## [YOUR TASK]
Every line containing the string "License" should be returned from the records.
== DATA FOR THIS TASK
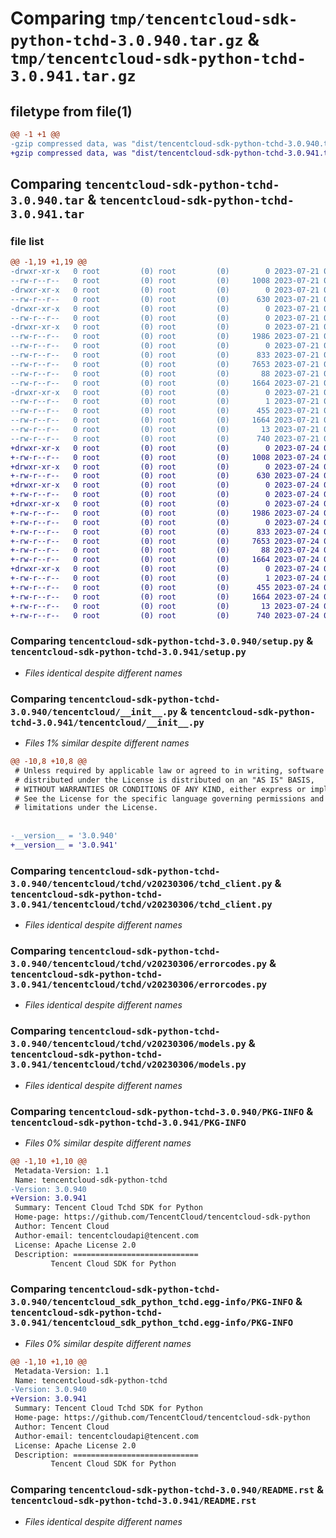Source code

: # Comparing `tmp/tencentcloud-sdk-python-tchd-3.0.940.tar.gz` & `tmp/tencentcloud-sdk-python-tchd-3.0.941.tar.gz`

## filetype from file(1)

```diff
@@ -1 +1 @@
-gzip compressed data, was "dist/tencentcloud-sdk-python-tchd-3.0.940.tar", last modified: Fri Jul 21 00:50:14 2023, max compression
+gzip compressed data, was "dist/tencentcloud-sdk-python-tchd-3.0.941.tar", last modified: Mon Jul 24 00:44:33 2023, max compression
```

## Comparing `tencentcloud-sdk-python-tchd-3.0.940.tar` & `tencentcloud-sdk-python-tchd-3.0.941.tar`

### file list

```diff
@@ -1,19 +1,19 @@
-drwxr-xr-x   0 root         (0) root         (0)        0 2023-07-21 00:50:14.000000 tencentcloud-sdk-python-tchd-3.0.940/
--rw-r--r--   0 root         (0) root         (0)     1008 2023-07-21 00:50:14.000000 tencentcloud-sdk-python-tchd-3.0.940/setup.py
-drwxr-xr-x   0 root         (0) root         (0)        0 2023-07-21 00:50:14.000000 tencentcloud-sdk-python-tchd-3.0.940/tencentcloud/
--rw-r--r--   0 root         (0) root         (0)      630 2023-07-21 00:50:14.000000 tencentcloud-sdk-python-tchd-3.0.940/tencentcloud/__init__.py
-drwxr-xr-x   0 root         (0) root         (0)        0 2023-07-21 00:50:14.000000 tencentcloud-sdk-python-tchd-3.0.940/tencentcloud/tchd/
--rw-r--r--   0 root         (0) root         (0)        0 2023-07-21 00:50:14.000000 tencentcloud-sdk-python-tchd-3.0.940/tencentcloud/tchd/__init__.py
-drwxr-xr-x   0 root         (0) root         (0)        0 2023-07-21 00:50:14.000000 tencentcloud-sdk-python-tchd-3.0.940/tencentcloud/tchd/v20230306/
--rw-r--r--   0 root         (0) root         (0)     1986 2023-07-21 00:50:14.000000 tencentcloud-sdk-python-tchd-3.0.940/tencentcloud/tchd/v20230306/tchd_client.py
--rw-r--r--   0 root         (0) root         (0)        0 2023-07-21 00:50:14.000000 tencentcloud-sdk-python-tchd-3.0.940/tencentcloud/tchd/v20230306/__init__.py
--rw-r--r--   0 root         (0) root         (0)      833 2023-07-21 00:50:14.000000 tencentcloud-sdk-python-tchd-3.0.940/tencentcloud/tchd/v20230306/errorcodes.py
--rw-r--r--   0 root         (0) root         (0)     7653 2023-07-21 00:50:14.000000 tencentcloud-sdk-python-tchd-3.0.940/tencentcloud/tchd/v20230306/models.py
--rw-r--r--   0 root         (0) root         (0)       88 2023-07-21 00:50:14.000000 tencentcloud-sdk-python-tchd-3.0.940/setup.cfg
--rw-r--r--   0 root         (0) root         (0)     1664 2023-07-21 00:50:14.000000 tencentcloud-sdk-python-tchd-3.0.940/PKG-INFO
-drwxr-xr-x   0 root         (0) root         (0)        0 2023-07-21 00:50:14.000000 tencentcloud-sdk-python-tchd-3.0.940/tencentcloud_sdk_python_tchd.egg-info/
--rw-r--r--   0 root         (0) root         (0)        1 2023-07-21 00:50:14.000000 tencentcloud-sdk-python-tchd-3.0.940/tencentcloud_sdk_python_tchd.egg-info/dependency_links.txt
--rw-r--r--   0 root         (0) root         (0)      455 2023-07-21 00:50:14.000000 tencentcloud-sdk-python-tchd-3.0.940/tencentcloud_sdk_python_tchd.egg-info/SOURCES.txt
--rw-r--r--   0 root         (0) root         (0)     1664 2023-07-21 00:50:14.000000 tencentcloud-sdk-python-tchd-3.0.940/tencentcloud_sdk_python_tchd.egg-info/PKG-INFO
--rw-r--r--   0 root         (0) root         (0)       13 2023-07-21 00:50:14.000000 tencentcloud-sdk-python-tchd-3.0.940/tencentcloud_sdk_python_tchd.egg-info/top_level.txt
--rw-r--r--   0 root         (0) root         (0)      740 2023-07-21 00:50:14.000000 tencentcloud-sdk-python-tchd-3.0.940/README.rst
+drwxr-xr-x   0 root         (0) root         (0)        0 2023-07-24 00:44:33.000000 tencentcloud-sdk-python-tchd-3.0.941/
+-rw-r--r--   0 root         (0) root         (0)     1008 2023-07-24 00:44:33.000000 tencentcloud-sdk-python-tchd-3.0.941/setup.py
+drwxr-xr-x   0 root         (0) root         (0)        0 2023-07-24 00:44:33.000000 tencentcloud-sdk-python-tchd-3.0.941/tencentcloud/
+-rw-r--r--   0 root         (0) root         (0)      630 2023-07-24 00:44:33.000000 tencentcloud-sdk-python-tchd-3.0.941/tencentcloud/__init__.py
+drwxr-xr-x   0 root         (0) root         (0)        0 2023-07-24 00:44:33.000000 tencentcloud-sdk-python-tchd-3.0.941/tencentcloud/tchd/
+-rw-r--r--   0 root         (0) root         (0)        0 2023-07-24 00:44:33.000000 tencentcloud-sdk-python-tchd-3.0.941/tencentcloud/tchd/__init__.py
+drwxr-xr-x   0 root         (0) root         (0)        0 2023-07-24 00:44:33.000000 tencentcloud-sdk-python-tchd-3.0.941/tencentcloud/tchd/v20230306/
+-rw-r--r--   0 root         (0) root         (0)     1986 2023-07-24 00:44:33.000000 tencentcloud-sdk-python-tchd-3.0.941/tencentcloud/tchd/v20230306/tchd_client.py
+-rw-r--r--   0 root         (0) root         (0)        0 2023-07-24 00:44:33.000000 tencentcloud-sdk-python-tchd-3.0.941/tencentcloud/tchd/v20230306/__init__.py
+-rw-r--r--   0 root         (0) root         (0)      833 2023-07-24 00:44:33.000000 tencentcloud-sdk-python-tchd-3.0.941/tencentcloud/tchd/v20230306/errorcodes.py
+-rw-r--r--   0 root         (0) root         (0)     7653 2023-07-24 00:44:33.000000 tencentcloud-sdk-python-tchd-3.0.941/tencentcloud/tchd/v20230306/models.py
+-rw-r--r--   0 root         (0) root         (0)       88 2023-07-24 00:44:33.000000 tencentcloud-sdk-python-tchd-3.0.941/setup.cfg
+-rw-r--r--   0 root         (0) root         (0)     1664 2023-07-24 00:44:33.000000 tencentcloud-sdk-python-tchd-3.0.941/PKG-INFO
+drwxr-xr-x   0 root         (0) root         (0)        0 2023-07-24 00:44:33.000000 tencentcloud-sdk-python-tchd-3.0.941/tencentcloud_sdk_python_tchd.egg-info/
+-rw-r--r--   0 root         (0) root         (0)        1 2023-07-24 00:44:33.000000 tencentcloud-sdk-python-tchd-3.0.941/tencentcloud_sdk_python_tchd.egg-info/dependency_links.txt
+-rw-r--r--   0 root         (0) root         (0)      455 2023-07-24 00:44:33.000000 tencentcloud-sdk-python-tchd-3.0.941/tencentcloud_sdk_python_tchd.egg-info/SOURCES.txt
+-rw-r--r--   0 root         (0) root         (0)     1664 2023-07-24 00:44:33.000000 tencentcloud-sdk-python-tchd-3.0.941/tencentcloud_sdk_python_tchd.egg-info/PKG-INFO
+-rw-r--r--   0 root         (0) root         (0)       13 2023-07-24 00:44:33.000000 tencentcloud-sdk-python-tchd-3.0.941/tencentcloud_sdk_python_tchd.egg-info/top_level.txt
+-rw-r--r--   0 root         (0) root         (0)      740 2023-07-24 00:44:33.000000 tencentcloud-sdk-python-tchd-3.0.941/README.rst
```

### Comparing `tencentcloud-sdk-python-tchd-3.0.940/setup.py` & `tencentcloud-sdk-python-tchd-3.0.941/setup.py`

 * *Files identical despite different names*

### Comparing `tencentcloud-sdk-python-tchd-3.0.940/tencentcloud/__init__.py` & `tencentcloud-sdk-python-tchd-3.0.941/tencentcloud/__init__.py`

 * *Files 1% similar despite different names*

```diff
@@ -10,8 +10,8 @@
 # Unless required by applicable law or agreed to in writing, software
 # distributed under the License is distributed on an "AS IS" BASIS,
 # WITHOUT WARRANTIES OR CONDITIONS OF ANY KIND, either express or implied.
 # See the License for the specific language governing permissions and
 # limitations under the License.
 
 
-__version__ = '3.0.940'
+__version__ = '3.0.941'
```

### Comparing `tencentcloud-sdk-python-tchd-3.0.940/tencentcloud/tchd/v20230306/tchd_client.py` & `tencentcloud-sdk-python-tchd-3.0.941/tencentcloud/tchd/v20230306/tchd_client.py`

 * *Files identical despite different names*

### Comparing `tencentcloud-sdk-python-tchd-3.0.940/tencentcloud/tchd/v20230306/errorcodes.py` & `tencentcloud-sdk-python-tchd-3.0.941/tencentcloud/tchd/v20230306/errorcodes.py`

 * *Files identical despite different names*

### Comparing `tencentcloud-sdk-python-tchd-3.0.940/tencentcloud/tchd/v20230306/models.py` & `tencentcloud-sdk-python-tchd-3.0.941/tencentcloud/tchd/v20230306/models.py`

 * *Files identical despite different names*

### Comparing `tencentcloud-sdk-python-tchd-3.0.940/PKG-INFO` & `tencentcloud-sdk-python-tchd-3.0.941/PKG-INFO`

 * *Files 0% similar despite different names*

```diff
@@ -1,10 +1,10 @@
 Metadata-Version: 1.1
 Name: tencentcloud-sdk-python-tchd
-Version: 3.0.940
+Version: 3.0.941
 Summary: Tencent Cloud Tchd SDK for Python
 Home-page: https://github.com/TencentCloud/tencentcloud-sdk-python
 Author: Tencent Cloud
 Author-email: tencentcloudapi@tencent.com
 License: Apache License 2.0
 Description: ============================
         Tencent Cloud SDK for Python
```

### Comparing `tencentcloud-sdk-python-tchd-3.0.940/tencentcloud_sdk_python_tchd.egg-info/PKG-INFO` & `tencentcloud-sdk-python-tchd-3.0.941/tencentcloud_sdk_python_tchd.egg-info/PKG-INFO`

 * *Files 0% similar despite different names*

```diff
@@ -1,10 +1,10 @@
 Metadata-Version: 1.1
 Name: tencentcloud-sdk-python-tchd
-Version: 3.0.940
+Version: 3.0.941
 Summary: Tencent Cloud Tchd SDK for Python
 Home-page: https://github.com/TencentCloud/tencentcloud-sdk-python
 Author: Tencent Cloud
 Author-email: tencentcloudapi@tencent.com
 License: Apache License 2.0
 Description: ============================
         Tencent Cloud SDK for Python
```

### Comparing `tencentcloud-sdk-python-tchd-3.0.940/README.rst` & `tencentcloud-sdk-python-tchd-3.0.941/README.rst`

 * *Files identical despite different names*

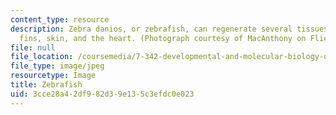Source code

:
 ```yaml
---
content_type: resource
description: Zebra danios, or zebrafish, can regenerate several tissues, including
  fins, skin, and the heart. (Photograph courtesy of MacAnthony on Flickr.)
file: null
file_location: /coursemedia/7-342-developmental-and-molecular-biology-of-regeneration-spring-2008/3cce28a42df982d39e135c3efdc0e023_chp_zebrafish.jpg
file_type: image/jpeg
resourcetype: Image
title: Zebrafish
uid: 3cce28a4-2df9-82d3-9e13-5c3efdc0e023
---
```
====
## [RESPONSE TO THIS TASK]
 # distributed under the License is distributed on an "AS IS" BASIS,
 # See the License for the specific language governing permissions and
 # limitations under the License.
 License: Apache License 2.0
 License: Apache License 2.0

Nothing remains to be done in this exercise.